WORK TASK
In the listing below, locate the lines that hold the string "news". Copy those lines.

****************

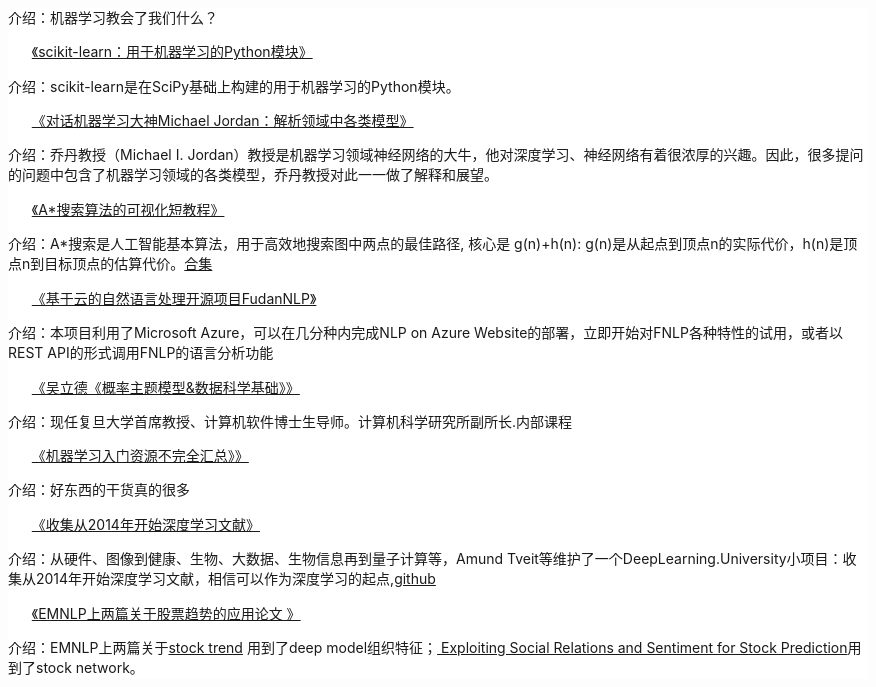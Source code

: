 <p>介绍：机器学习教会了我们什么？</p>

<ul class="task-list">
<li><a href="http://scikit-learn.org/stable/documentation.html">《scikit-learn：用于机器学习的Python模块》</a></li>
</ul>

<p>介绍：scikit-learn是在SciPy基础上构建的用于机器学习的Python模块。</p>

<ul class="task-list">
<li><a href="http://www.infoq.com/cn/news/2014/10/interview-michael-jordan">《对话机器学习大神Michael Jordan：解析领域中各类模型》</a></li>
</ul>

<p>介绍：乔丹教授（Michael I. Jordan）教授是机器学习领域神经网络的大牛，他对深度学习、神经网络有着很浓厚的兴趣。因此，很多提问的问题中包含了机器学习领域的各类模型，乔丹教授对此一一做了解释和展望。</p>

<ul class="task-list">
<li><a href="http://www.redblobgames.com/pathfinding/a-star/introduction.html">《A*搜索算法的可视化短教程》</a></li>
</ul>

<p>介绍：A*搜索是人工智能基本算法，用于高效地搜索图中两点的最佳路径, 核心是 g(n)+h(n): g(n)是从起点到顶点n的实际代价，h(n)是顶点n到目标顶点的估算代价。<a href="https://github.com/memect/hao/issues/256">合集</a></p>

<ul class="task-list">
<li><a href="http://code.csdn.net/news/2822123">《基于云的自然语言处理开源项目FudanNLP》</a></li>
</ul>

<p>介绍：本项目利用了Microsoft Azure，可以在几分种内完成NLP on Azure Website的部署，立即开始对FNLP各种特性的试用，或者以REST API的形式调用FNLP的语言分析功能</p>

<ul class="task-list">
<li><a href="http://www.youku.com/playlist_show/id_22935176.html">《吴立德《概率主题模型&amp;数据科学基础》》</a></li>
</ul>

<p>介绍：现任复旦大学首席教授、计算机软件博士生导师。计算机科学研究所副所长.内部课程</p>

<ul class="task-list">
<li><a href="http://ml.memect.com/article/machine-learning-guide.html">《机器学习入门资源不完全汇总》》</a></li>
</ul>

<p>介绍：好东西的干货真的很多</p>

<ul class="task-list">
<li><a href="http://memkite.com/deep-learning-bibliography/">《收集从2014年开始深度学习文献》</a></li>
</ul>

<p>介绍：从硬件、图像到健康、生物、大数据、生物信息再到量子计算等，Amund Tveit等维护了一个DeepLearning.University小项目：收集从2014年开始深度学习文献，相信可以作为深度学习的起点,<a href="https://github.com/memkite/DeepLearningBibliography">github</a></p>

<ul class="task-list">
<li><a href="http://emnlp2014.org/papers/pdf/EMNLP2014148.pdf">《EMNLP上两篇关于股票趋势的应用论文 》</a></li>
</ul>

<p>介绍：EMNLP上两篇关于<a href="http://emnlp2014.org/papers/pdf/EMNLP2014148.pdf">stock trend</a> 用到了deep model组织特征；<a href="http://emnlp2014.org/papers/pdf/EMNLP2014120.pdf"> Exploiting Social Relations and Sentiment for Stock Prediction</a>用到了stock network。</p>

****************

RESULT OF THIS EXERCISE
<li><a href="http://www.infoq.com/cn/news/2014/10/interview-michael-jordan">《对话机器学习大神Michael Jordan：解析领域中各类模型》</a></li>
<li><a href="http://code.csdn.net/news/2822123">《基于云的自然语言处理开源项目FudanNLP》</a></li>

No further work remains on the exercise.